I’m tired of small spaces.
I’m not talking about my space at work…although I am definitely tired of that too. I’m talking about our woods and water. Our wild places. We’re losing them.
There’s no such thing as a little patch of heaven. Little patches of heaven suck. They are what’s left when sprawl corners us. They are the fall-back position when the value of natural resources on the open market outweigh the value of what our wild places stand for – our foundation, our history, our soul, our frontier gutsy-ness and awareness and appreciation that has been slowly, politically, culturally drained, educated and socialized out of us.
Here, in Upstate NY, the Finger Lakes specifically, our wild is being whittled into manageable tracts where people complain about deer emptying flowerbeds, or beaver dropping trees in parks, or bear moving into the region, and demand local and state government to do something, manage something, just as long as it doesn’t hurt the animals or stop the sale of custom homes on lots with breathtaking lake-views.
Our wilderness is shrinking.

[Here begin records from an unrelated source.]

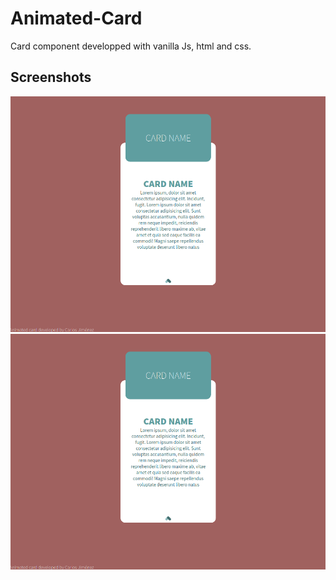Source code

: # Animated-Card
Card component developped with vanilla Js, html and css.

## Screenshots

![closed](./ss/open.png)
![opened](./ss/open.png)
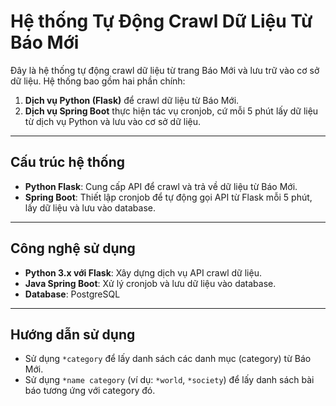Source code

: # **Hệ thống Tự Động Crawl Dữ Liệu Từ Báo Mới**

Đây là hệ thống tự động crawl dữ liệu từ trang Báo Mới và lưu trữ vào cơ sở dữ liệu. Hệ thống bao gồm hai phần chính:

1. **Dịch vụ Python (Flask)** để crawl dữ liệu từ Báo Mới.
2. **Dịch vụ Spring Boot** thực hiện tác vụ cronjob, cứ mỗi 5 phút lấy dữ liệu từ dịch vụ Python và lưu vào cơ sở dữ liệu.

---

## **Cấu trúc hệ thống**

- **Python Flask**: Cung cấp API để crawl và trả về dữ liệu từ Báo Mới.
- **Spring Boot**: Thiết lập cronjob để tự động gọi API từ Flask mỗi 5 phút, lấy dữ liệu và lưu vào database.

---

## **Công nghệ sử dụng**

- **Python 3.x với Flask**: Xây dựng dịch vụ API crawl dữ liệu.
- **Java Spring Boot**: Xử lý cronjob và lưu dữ liệu vào database.
- **Database**: PostgreSQL
---

## **Hướng dẫn sử dụng**

- Sử dụng `*category` để lấy danh sách các danh mục (category) từ Báo Mới.
- Sử dụng `*name category` (ví dụ: `*world`, `*society`) để lấy danh sách bài báo tương ứng với category đó.
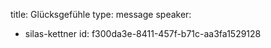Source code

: title: Glücksgefühle
type: message
speaker:
  - silas-kettner
id: f300da3e-8411-457f-b71c-aa3fa1529128
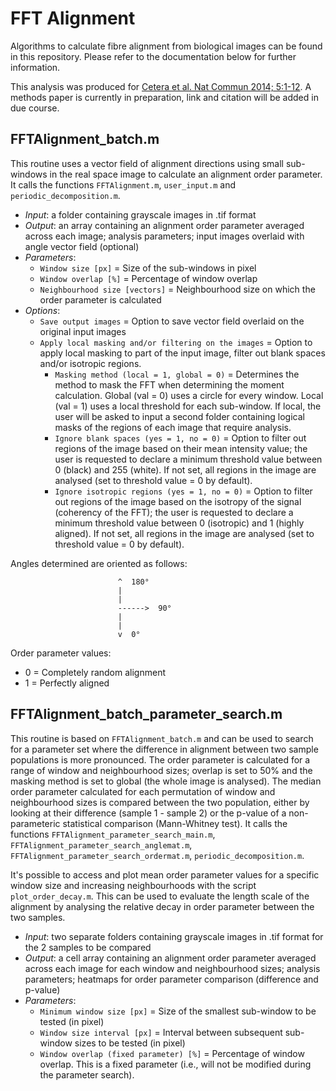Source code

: # FFT Alignment

Algorithms to calculate fibre alignment from biological images can be found in this repository. Please refer to the documentation below for further information.

This analysis was produced for [Cetera et al. Nat Commun 2014; 5:1-12](http://www.ncbi.nlm.nih.gov/pubmed/25413675). A methods paper is currently in preparation, link and citation will be added in due course.

## FFTAlignment_batch.m
This routine uses a vector field of alignment directions using small sub-windows in the real space image to calculate an alignment order parameter. It calls the functions `FFTAlignment.m`, `user_input.m` and `periodic_decomposition.m`.
  * _Input_: a folder containing grayscale images in .tif format
  * _Output_: an array containing an alignment order parameter averaged across each image; analysis parameters; input images overlaid with angle vector field (optional)
  * _Parameters_:
    * `Window size [px]` = Size of the sub-windows in pixel
    * `Window overlap [%]` = Percentage of window overlap
    * `Neighbourhood size [vectors]` = Neighbourhood size on which the order parameter is calculated
  * _Options_:
    * `Save output images` = Option to save vector field overlaid on the original input images
    * `Apply local masking and/or filtering on the images` = Option to apply local masking to part of the input image, filter out blank spaces and/or isotropic regions.
      * `Masking method (local = 1, global = 0)` = Determines the method to mask the FFT when determining the moment calculation. Global (val = 0) uses a circle for every window. Local (val = 1) uses a local threshold for each sub-window. If local, the user will be asked to input a second folder containing logical masks of the regions of each image that require analysis.
      * `Ignore blank spaces (yes = 1, no = 0)` = Option to filter out regions of the image based on their mean intensity value; the user is requested to declare a minimum threshold value between 0 (black) and 255 (white). If not set, all regions in the image are analysed (set to threshold value = 0 by default).
      * `Ignore isotropic regions (yes = 1, no = 0)` = Option to filter out regions of the image based on the isotropy of the signal (coherency of the FFT); the user is requested to declare a minimum threshold value between 0 (isotropic) and 1 (highly aligned). If not set, all regions in the image are analysed (set to threshold value = 0 by default).

Angles determined are oriented as follows:

                            ^  180°
                            |
                            |
                            ------>  90°
                            |
                            |
                            v  0°

Order parameter values:     
  * 0 = Completely random alignment
  * 1 = Perfectly aligned

## FFTAlignment_batch_parameter_search.m
This routine is based on `FFTAlignment_batch.m` and can be used to search for a parameter set where the difference in alignment between two sample populations is more pronounced. The order parameter is calculated for a range of window and neighbourhood sizes; overlap is set to 50% and the masking method is set to global (the whole image is analysed). The median order parameter calculated for each permutation of window and neighbourhood sizes is compared between the two population, either by looking at their difference (sample 1 - sample 2) or the p-value of a non-parameteric statistical comparison (Mann-Whitney test). It calls the functions `FFTAlignment_parameter_search_main.m`, `FFTAlignment_parameter_search_anglemat.m`, `FFTAlignment_parameter_search_ordermat.m`, `periodic_decomposition.m`.

It's possible to access and plot mean order parameter values for a specific window size and increasing neighbourhoods with the script `plot_order_decay.m`. This can be used to evaluate the length scale of the alignment by analysing the relative decay in order parameter between the two samples.

* _Input_: two separate folders containing grayscale images in .tif format for the 2 samples to be compared
* _Output_: a cell array containing an alignment order parameter averaged across each image for each window and neighbourhood sizes; analysis parameters; heatmaps for order parameter comparison (difference and p-value)
* _Parameters_:
  * `Minimum window size [px]` = Size of the smallest sub-window to be tested (in pixel)
  * `Window size interval [px]` = Interval between subsequent sub-window sizes to be tested (in pixel)
  * `Window overlap (fixed parameter) [%]` = Percentage of window overlap. This is a fixed parameter (i.e., will not be modified during the parameter search).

It always has been in some way shape or form. Lewis and Clark delivered Jefferson’s Indian Peace Medals up the Missouri. The railroads connected the coasts. The bayou’d south was drained and farmed. Every port deep enough to dock ships exhaled more of this country than they returned. But it’s shrinking faster now.
Here in New York, a practically bankrupt state government legislates its way into the pockets of hunters and fishermen only to spend the revenue on things other than conservation. The Shenandoah watershed struggles with commercial polluters. Montana, Idaho and Utah face less public access and the High and Wide industrial corridor. Bristol Bay sits in the shadow of the Pebble Mine. The list goes on.
How can business intelligence possibly be stronger than the intelligence of living by one’s hands and the land? How can suits beat boots? How can our dollar suck, but still trump the value of keeping our wild places wild– trading away the purest, most character-defining piece of our American-ness because of corporate/economic/political desperation?
How? Because we let it.
We don’t need patches of heaven. We need to fight for heaven in its entirety.